THE MAIN SOURCE OF INCOME OF THE POOR IS LABOR - IDESA

Report Nº: 108929/09/2024

THE MAIN SOURCE OF INCOME OF THE POOR IS LABOR

Welfare programs cannot prevent the increase in poverty because the main source of income for the poor continues to be their jobs. To improve the social situation, it is not necessary to keep adding and overlapping welfare programs, but rather to go ahead with transformations to make employment more dynamic.

Urban poverty rose to 53% of the population in the first semester of 2024, a level similar to that of 54% during the 2002 crisis. Poverty was not measured between 2007 and 2015 due to manipulations of official statistics at INDEC. As of 2016, it is measured again, registering 27% in 2017, 36% in 2019 and 41% in 2023. Beyond the statistical problems and the recent acceleration of inflation, it is clear that the increase in poverty is a problem as serious as chronic. 

It is a paradox this is happening in the context of a lot of welfare aid. Until the end of the last century, welfare programs were quite limited. But since the crisis of 2002, there has been an exponential growth in welfare. A very important milestone was the creation of the Universal Child Allowance (AUH). This process was fed by the creation of hundreds of other welfare plans at the three levels of government. 

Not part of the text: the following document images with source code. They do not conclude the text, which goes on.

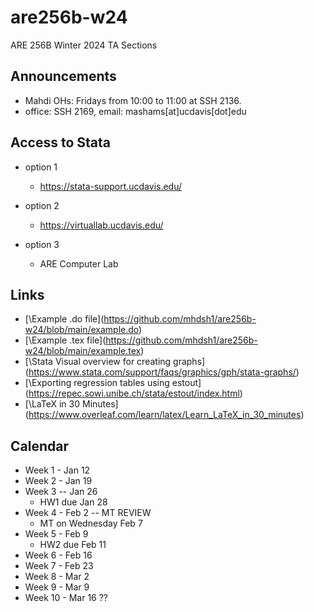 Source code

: # are256b-w24
ARE 256B Winter 2024 TA Sections

## Announcements
- Mahdi OHs: Fridays from 10:00 to 11:00 at SSH 2136.  
- office: SSH 2169, email: mashams[at]ucdavis[dot]edu

## Access to Stata
- option 1
	- https://stata-support.ucdavis.edu/
  
- option 2
	- https://virtuallab.ucdavis.edu/

- option 3
  - ARE Computer Lab

## Links

- [\Example .do file\](https://github.com/mhdsh1/are256b-w24/blob/main/example.do)
- [\Example .tex file\](https://github.com/mhdsh1/are256b-w24/blob/main/example.tex)
- [\Stata Visual overview for creating graphs\](https://www.stata.com/support/faqs/graphics/gph/stata-graphs/)
- [\Exporting regression tables using estout\](https://repec.sowi.unibe.ch/stata/estout/index.html)
- [\LaTeX in 30 Minutes\](https://www.overleaf.com/learn/latex/Learn_LaTeX_in_30_minutes)

## Calendar

+ Week 1 - Jan 12
+ Week 2 - Jan 19
+ Week 3 -- Jan 26
  + HW1 due Jan 28
+ Week 4 - Feb 2 -- MT REVIEW
  + MT on Wednesday Feb 7
+ Week 5 - Feb 9
  + HW2 due Feb 11
+ Week 6 - Feb 16
+ Week 7 - Feb 23
+ Week 8 - Mar 2
+ Week 9 - Mar 9
+ Week 10 - Mar 16 ?? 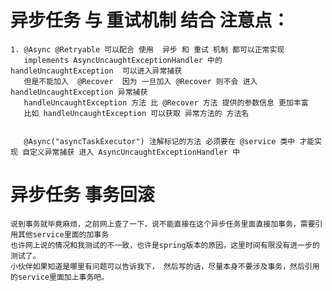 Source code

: # 异步任务 与 重试机制 结合 注意点：
    1. @Async @Retryable 可以配合 使用  异步 和 重试 机制 都可以正常实现 
       implements AsyncUncaughtExceptionHandler 中的 handleUncaughtException  可以进入异常捕获 
       但是不能加入  @Recover  因为 一旦加入 @Recover 则不会 进入 handleUncaughtException 异常捕获
       handleUncaughtException 方法 比 @Recover 方法 提供的参数信息 更加丰富
       比如 handleUncaughtException 可以获取 异常方法的 方法名
       
       
       @Async("asyncTaskExecutor") 注解标记的方法 必须要在 @service 类中 才能实现 自定义异常捕获 进入 AsyncUncaughtExceptionHandler 中
       
       
       
# 异步任务  事务回滚
    说到事务就毕竟麻烦，之前网上查了一下，说不能直接在这个异步任务里面直接加事务，需要引用其他service里面的加事务
    也许网上说的情况和我测试的不一致，也许是spring版本的原因，这里时间有限没有进一步的测试了。
    小伙伴如果知道是哪里有问题可以告诉我下， 然后写的话，尽量本身不要涉及事务，然后引用的service里面加上事务吧。
    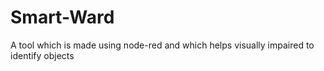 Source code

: # Smart-Ward
A tool which is made using node-red and which helps visually impaired to identify objects
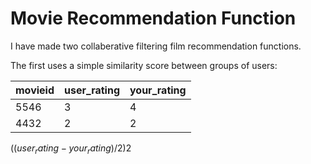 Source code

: # Movie Recommendation Function


I have made two collaberative filtering film recommendation functions. 

The first uses a simple similarity score between groups of users:

| movieid     | user_rating | your_rating |
| ----------- | ----------- | ----------- |
| 5546      | 3       |4       |
| 4432   | 2        | 2  |


$((user_rating - your_rating)/2)$2
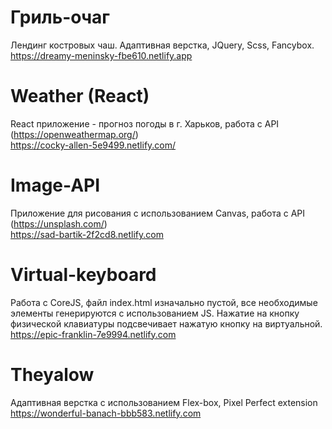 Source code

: # Гриль-очаг

Лендинг костровых чаш. Адаптивная верстка, JQuery, Scss, Fancybox.  
https://dreamy-meninsky-fbe610.netlify.app

# Weather (React)

React приложение - прогноз погоды в г. Харьков, работа с API (https://openweathermap.org/)  
https://cocky-allen-5e9499.netlify.com/

# Image-API 

Приложение для рисования с использованием Canvas, работа с API (https://unsplash.com/)  
https://sad-bartik-2f2cd8.netlify.com

# Virtual-keyboard

Работа с CoreJS, файл index.html изначально пустой, все необходимые элементы генерируются с использованием JS. Нажатие на кнопкy физической клавиатуры подсвечивает нажатую кнопку на виртуальной.  
https://epic-franklin-7e9994.netlify.com

# Theyalow

Адаптивная верстка с использованием Flex-box, Pixel Perfect extension  
https://wonderful-banach-bbb583.netlify.com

A key evidence to understand the persistence of poverty in the context of increasing welfare spending is the source of household income. According to INDEC among urban households in 2024, it is observed that:

  • 77% of household income comes from labor and the remaining 23% from non-labor sources.
  • Among non-poor households, 81% of income comes from labor and 19% from non-labor sources.
  • Among poor households, 53% of income is from labor and 47% from non-labor sources.

These data show that the main source of household income is work. Other sources of income –transfers from the State (pensions and welfare benefits), savings, rents, food quotas, etc.– play a complementary role. Even among poor households, more than half of their income comes from their jobs. A decisive particularity is that informal employment prevails among poor households. Fifty-five percent of households are supported by a head of household or spouse who are, both, informal or unemployed, and among the informal 82% are in the lowest 5 deciles of wages in the labor market.    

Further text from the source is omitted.